» Data supplied:
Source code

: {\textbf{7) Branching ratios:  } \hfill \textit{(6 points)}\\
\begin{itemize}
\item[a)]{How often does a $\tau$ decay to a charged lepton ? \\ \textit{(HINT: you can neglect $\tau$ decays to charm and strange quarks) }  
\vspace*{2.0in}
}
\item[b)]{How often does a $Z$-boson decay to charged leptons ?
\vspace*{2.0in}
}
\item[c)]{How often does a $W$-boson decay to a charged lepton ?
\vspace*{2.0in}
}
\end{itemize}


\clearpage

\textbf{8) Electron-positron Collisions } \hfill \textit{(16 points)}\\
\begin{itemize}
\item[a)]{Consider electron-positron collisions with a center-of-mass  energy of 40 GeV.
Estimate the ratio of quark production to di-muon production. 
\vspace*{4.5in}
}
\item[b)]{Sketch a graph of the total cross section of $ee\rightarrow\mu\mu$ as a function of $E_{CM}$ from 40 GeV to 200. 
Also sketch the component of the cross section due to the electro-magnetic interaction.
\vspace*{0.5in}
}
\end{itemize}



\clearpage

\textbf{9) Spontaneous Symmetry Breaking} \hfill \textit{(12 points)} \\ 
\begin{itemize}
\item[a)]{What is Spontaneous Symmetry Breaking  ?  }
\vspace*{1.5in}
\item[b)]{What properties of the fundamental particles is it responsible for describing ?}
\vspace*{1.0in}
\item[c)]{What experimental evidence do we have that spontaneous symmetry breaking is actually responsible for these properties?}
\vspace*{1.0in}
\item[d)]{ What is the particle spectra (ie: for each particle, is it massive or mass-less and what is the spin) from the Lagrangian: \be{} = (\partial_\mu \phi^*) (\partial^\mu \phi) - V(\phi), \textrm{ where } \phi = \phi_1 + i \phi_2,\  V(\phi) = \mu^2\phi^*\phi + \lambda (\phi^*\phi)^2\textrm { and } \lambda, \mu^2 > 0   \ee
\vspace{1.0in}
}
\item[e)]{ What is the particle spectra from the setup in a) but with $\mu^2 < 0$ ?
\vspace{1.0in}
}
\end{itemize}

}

» Task to complete: Transcribe the records above with every character unchanged.

» Finished task:
Source code

: {\textbf{7) Branching ratios:  } \hfill \textit{(6 points)}\\
\begin{itemize}
\item[a)]{How often does a $\tau$ decay to a charged lepton ? \\ \textit{(HINT: you can neglect $\tau$ decays to charm and strange quarks) }  
\vspace*{2.0in}
}
\item[b)]{How often does a $Z$-boson decay to charged leptons ?
\vspace*{2.0in}
}
\item[c)]{How often does a $W$-boson decay to a charged lepton ?
\vspace*{2.0in}
}
\end{itemize}


\clearpage

\textbf{8) Electron-positron Collisions } \hfill \textit{(16 points)}\\
\begin{itemize}
\item[a)]{Consider electron-positron collisions with a center-of-mass  energy of 40 GeV.
Estimate the ratio of quark production to di-muon production. 
\vspace*{4.5in}
}
\item[b)]{Sketch a graph of the total cross section of $ee\rightarrow\mu\mu$ as a function of $E_{CM}$ from 40 GeV to 200. 
Also sketch the component of the cross section due to the electro-magnetic interaction.
\vspace*{0.5in}
}
\end{itemize}



\clearpage

\textbf{9) Spontaneous Symmetry Breaking} \hfill \textit{(12 points)} \\ 
\begin{itemize}
\item[a)]{What is Spontaneous Symmetry Breaking  ?  }
\vspace*{1.5in}
\item[b)]{What properties of the fundamental particles is it responsible for describing ?}
\vspace*{1.0in}
\item[c)]{What experimental evidence do we have that spontaneous symmetry breaking is actually responsible for these properties?}
\vspace*{1.0in}
\item[d)]{ What is the particle spectra (ie: for each particle, is it massive or mass-less and what is the spin) from the Lagrangian: \be{} = (\partial_\mu \phi^*) (\partial^\mu \phi) - V(\phi), \textrm{ where } \phi = \phi_1 + i \phi_2,\  V(\phi) = \mu^2\phi^*\phi + \lambda (\phi^*\phi)^2\textrm { and } \lambda, \mu^2 > 0   \ee
\vspace{1.0in}
}
\item[e)]{ What is the particle spectra from the setup in a) but with $\mu^2 < 0$ ?
\vspace{1.0in}
}
\end{itemize}

}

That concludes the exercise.